- ASSIGNMENT: Could the lines from the start of the data through the line with "K8s nautical theme)" be set down exactly, with no pictures among them?

################

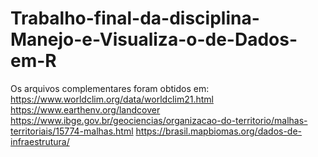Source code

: # Trabalho-final-da-disciplina-Manejo-e-Visualiza-o-de-Dados-em-R
Os arquivos complementares foram obtidos em:
https://www.worldclim.org/data/worldclim21.html
https://www.earthenv.org/landcover
https://www.ibge.gov.br/geociencias/organizacao-do-territorio/malhas-territoriais/15774-malhas.html
https://brasil.mapbiomas.org/dados-de-infraestrutura/
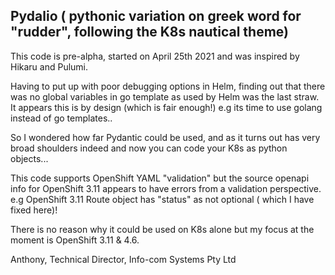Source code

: ## Pydalio ( pythonic variation on greek word for "rudder", following the K8s nautical theme)

This code is pre-alpha, started on April 25th 2021 and was inspired by Hikaru and Pulumi.

Having to put up with poor debugging options in Helm, finding out that there was no global variables in go template as used by Helm was the last straw. It appears this is by design (which is fair enough!) e.g its time to use golang instead of go templates..

So I wondered how far Pydantic could be used, and as it turns out has very broad shoulders indeed and now you can code your K8s as python objects...

This code supports OpenShift YAML "validation" but the source openapi info for OpenShift 3.11 appears to have errors from a validation perspective. e.g OpenShift 3.11 Route object has "status" as not optional ( which I have fixed here)!

There is no reason why it could be used on K8s alone but my focus at the moment is OpenShift 3.11 & 4.6.

Anthony, 
Technical Director,
Info-com Systems Pty Ltd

################

- TASK OUTPUT:
Source code

: # Trabalho-final-da-disciplina-Manejo-e-Visualiza-o-de-Dados-em-R
Os arquivos complementares foram obtidos em:
https://www.worldclim.org/data/worldclim21.html
https://www.earthenv.org/landcover
https://www.ibge.gov.br/geociencias/organizacao-do-territorio/malhas-territoriais/15774-malhas.html
https://brasil.mapbiomas.org/dados-de-infraestrutura/
Source code

: ## Pydalio ( pythonic variation on greek word for "rudder", following the K8s nautical theme)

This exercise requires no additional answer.